# Prompt:
Below this line is a set of entries; quote exactly the lines from the line that contains "for generating results<br/>" to the line that contains "3. Download and", both lines included.

Source texts of formatted documents
———

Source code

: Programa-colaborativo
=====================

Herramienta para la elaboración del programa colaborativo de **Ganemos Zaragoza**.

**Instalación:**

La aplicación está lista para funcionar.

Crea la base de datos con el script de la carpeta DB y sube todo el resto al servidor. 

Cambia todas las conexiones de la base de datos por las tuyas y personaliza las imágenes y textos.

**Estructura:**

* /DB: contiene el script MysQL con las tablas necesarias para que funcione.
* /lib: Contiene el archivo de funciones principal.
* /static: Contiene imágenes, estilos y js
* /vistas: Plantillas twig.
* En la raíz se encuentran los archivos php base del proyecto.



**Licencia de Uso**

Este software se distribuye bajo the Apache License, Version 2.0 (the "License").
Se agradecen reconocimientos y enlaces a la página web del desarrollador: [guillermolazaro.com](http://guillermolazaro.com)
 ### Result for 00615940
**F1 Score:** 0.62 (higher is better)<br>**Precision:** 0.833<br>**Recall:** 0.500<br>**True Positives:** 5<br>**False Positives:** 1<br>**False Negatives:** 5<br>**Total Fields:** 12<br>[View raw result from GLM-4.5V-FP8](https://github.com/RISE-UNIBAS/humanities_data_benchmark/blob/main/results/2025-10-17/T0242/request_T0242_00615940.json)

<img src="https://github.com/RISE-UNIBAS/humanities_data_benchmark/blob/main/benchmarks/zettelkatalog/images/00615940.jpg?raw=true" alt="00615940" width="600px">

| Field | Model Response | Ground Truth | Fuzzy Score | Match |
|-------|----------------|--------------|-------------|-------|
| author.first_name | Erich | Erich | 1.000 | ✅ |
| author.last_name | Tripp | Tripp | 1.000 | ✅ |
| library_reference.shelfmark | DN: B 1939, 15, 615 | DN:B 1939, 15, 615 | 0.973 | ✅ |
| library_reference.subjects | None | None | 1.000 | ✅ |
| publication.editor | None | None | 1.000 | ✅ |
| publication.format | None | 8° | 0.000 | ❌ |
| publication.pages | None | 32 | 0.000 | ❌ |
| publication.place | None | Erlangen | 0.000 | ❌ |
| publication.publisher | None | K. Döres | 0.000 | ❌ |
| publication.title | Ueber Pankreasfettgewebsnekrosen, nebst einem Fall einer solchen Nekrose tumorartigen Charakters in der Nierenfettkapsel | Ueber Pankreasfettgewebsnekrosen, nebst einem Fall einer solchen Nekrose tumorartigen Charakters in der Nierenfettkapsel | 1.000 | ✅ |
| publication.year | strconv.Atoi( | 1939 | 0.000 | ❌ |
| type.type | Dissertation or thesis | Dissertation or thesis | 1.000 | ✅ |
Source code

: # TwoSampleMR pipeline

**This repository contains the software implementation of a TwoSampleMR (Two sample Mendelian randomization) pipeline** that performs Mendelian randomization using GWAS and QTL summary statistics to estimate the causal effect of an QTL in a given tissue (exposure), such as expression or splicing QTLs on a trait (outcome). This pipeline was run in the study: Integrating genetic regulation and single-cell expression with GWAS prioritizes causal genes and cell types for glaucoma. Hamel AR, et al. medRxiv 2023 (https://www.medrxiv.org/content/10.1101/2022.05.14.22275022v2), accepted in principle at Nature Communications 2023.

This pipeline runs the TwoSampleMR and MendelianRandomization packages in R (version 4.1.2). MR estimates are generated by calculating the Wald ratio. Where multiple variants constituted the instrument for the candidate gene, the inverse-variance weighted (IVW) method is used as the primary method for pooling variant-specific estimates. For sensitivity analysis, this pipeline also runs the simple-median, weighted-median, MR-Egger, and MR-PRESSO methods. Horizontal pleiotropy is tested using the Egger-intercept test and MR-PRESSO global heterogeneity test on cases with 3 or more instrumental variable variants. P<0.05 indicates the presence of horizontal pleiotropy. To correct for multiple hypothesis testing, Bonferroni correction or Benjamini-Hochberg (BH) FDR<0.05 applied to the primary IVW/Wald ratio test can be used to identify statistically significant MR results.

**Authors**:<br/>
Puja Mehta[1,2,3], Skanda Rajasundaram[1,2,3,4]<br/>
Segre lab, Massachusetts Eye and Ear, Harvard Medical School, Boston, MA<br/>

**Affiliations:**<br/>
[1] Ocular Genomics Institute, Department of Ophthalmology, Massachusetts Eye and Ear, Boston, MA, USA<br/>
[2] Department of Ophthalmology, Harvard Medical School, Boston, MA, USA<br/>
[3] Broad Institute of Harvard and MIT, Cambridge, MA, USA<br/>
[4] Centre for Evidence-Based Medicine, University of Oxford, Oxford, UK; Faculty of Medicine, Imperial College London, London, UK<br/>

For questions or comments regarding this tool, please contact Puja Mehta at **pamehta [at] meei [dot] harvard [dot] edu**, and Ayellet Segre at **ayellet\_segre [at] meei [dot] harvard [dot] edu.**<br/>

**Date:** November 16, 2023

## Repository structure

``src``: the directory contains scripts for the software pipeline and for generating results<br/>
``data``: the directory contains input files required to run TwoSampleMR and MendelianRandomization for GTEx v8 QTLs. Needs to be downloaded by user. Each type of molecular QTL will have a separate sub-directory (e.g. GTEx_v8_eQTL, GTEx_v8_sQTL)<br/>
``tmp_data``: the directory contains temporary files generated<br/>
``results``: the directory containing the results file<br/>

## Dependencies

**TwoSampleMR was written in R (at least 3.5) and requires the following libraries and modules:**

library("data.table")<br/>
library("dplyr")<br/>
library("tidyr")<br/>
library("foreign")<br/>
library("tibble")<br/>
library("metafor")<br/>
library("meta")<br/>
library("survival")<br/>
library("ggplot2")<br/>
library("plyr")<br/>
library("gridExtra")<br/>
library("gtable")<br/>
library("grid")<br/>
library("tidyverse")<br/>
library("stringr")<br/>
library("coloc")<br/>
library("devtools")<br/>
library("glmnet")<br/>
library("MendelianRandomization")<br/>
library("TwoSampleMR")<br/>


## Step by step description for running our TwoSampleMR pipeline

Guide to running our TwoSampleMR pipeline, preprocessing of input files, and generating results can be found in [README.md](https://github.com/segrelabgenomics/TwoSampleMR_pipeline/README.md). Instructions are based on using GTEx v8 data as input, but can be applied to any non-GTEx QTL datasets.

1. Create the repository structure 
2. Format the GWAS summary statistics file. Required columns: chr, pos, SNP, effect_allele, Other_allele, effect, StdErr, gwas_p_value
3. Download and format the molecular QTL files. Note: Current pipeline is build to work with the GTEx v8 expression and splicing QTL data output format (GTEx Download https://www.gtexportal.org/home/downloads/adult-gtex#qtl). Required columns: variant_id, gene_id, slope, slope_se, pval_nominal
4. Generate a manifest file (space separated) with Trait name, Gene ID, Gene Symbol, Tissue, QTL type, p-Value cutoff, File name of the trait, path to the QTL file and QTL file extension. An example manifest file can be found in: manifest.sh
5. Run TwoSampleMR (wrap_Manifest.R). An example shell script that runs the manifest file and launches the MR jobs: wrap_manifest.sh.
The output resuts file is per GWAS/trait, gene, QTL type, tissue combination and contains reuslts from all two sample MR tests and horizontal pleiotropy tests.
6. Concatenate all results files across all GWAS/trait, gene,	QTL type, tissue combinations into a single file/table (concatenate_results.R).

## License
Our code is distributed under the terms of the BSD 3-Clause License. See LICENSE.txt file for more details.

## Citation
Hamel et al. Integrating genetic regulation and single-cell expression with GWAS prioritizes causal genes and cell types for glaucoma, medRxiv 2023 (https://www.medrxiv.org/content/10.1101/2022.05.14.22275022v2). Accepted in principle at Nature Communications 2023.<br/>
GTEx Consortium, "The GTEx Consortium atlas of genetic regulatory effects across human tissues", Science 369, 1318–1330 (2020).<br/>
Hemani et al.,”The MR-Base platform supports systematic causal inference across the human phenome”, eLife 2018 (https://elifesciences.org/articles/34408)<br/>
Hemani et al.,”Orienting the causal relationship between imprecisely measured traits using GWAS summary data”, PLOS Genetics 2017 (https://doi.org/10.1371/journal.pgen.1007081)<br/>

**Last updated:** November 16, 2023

———

# Solution to the exercise:
``src``: the directory contains scripts for the software pipeline and for generating results<br/>
``data``: the directory contains input files required to run TwoSampleMR and MendelianRandomization for GTEx v8 QTLs. Needs to be downloaded by user. Each type of molecular QTL will have a separate sub-directory (e.g. GTEx_v8_eQTL, GTEx_v8_sQTL)<br/>
``tmp_data``: the directory contains temporary files generated<br/>
``results``: the directory containing the results file<br/>

## Dependencies

**TwoSampleMR was written in R (at least 3.5) and requires the following libraries and modules:**

library("data.table")<br/>
library("dplyr")<br/>
library("tidyr")<br/>
library("foreign")<br/>
library("tibble")<br/>
library("metafor")<br/>
library("meta")<br/>
library("survival")<br/>
library("ggplot2")<br/>
library("plyr")<br/>
library("gridExtra")<br/>
library("gtable")<br/>
library("grid")<br/>
library("tidyverse")<br/>
library("stringr")<br/>
library("coloc")<br/>
library("devtools")<br/>
library("glmnet")<br/>
library("MendelianRandomization")<br/>
library("TwoSampleMR")<br/>


## Step by step description for running our TwoSampleMR pipeline

Guide to running our TwoSampleMR pipeline, preprocessing of input files, and generating results can be found in [README.md](https://github.com/segrelabgenomics/TwoSampleMR_pipeline/README.md). Instructions are based on using GTEx v8 data as input, but can be applied to any non-GTEx QTL datasets.

1. Create the repository structure 
2. Format the GWAS summary statistics file. Required columns: chr, pos, SNP, effect_allele, Other_allele, effect, StdErr, gwas_p_value
3. Download and format the molecular QTL files. Note: Current pipeline is build to work with the GTEx v8 expression and splicing QTL data output format (GTEx Download https://www.gtexportal.org/home/downloads/adult-gtex#qtl). Required columns: variant_id, gene_id, slope, slope_se, pval_nominal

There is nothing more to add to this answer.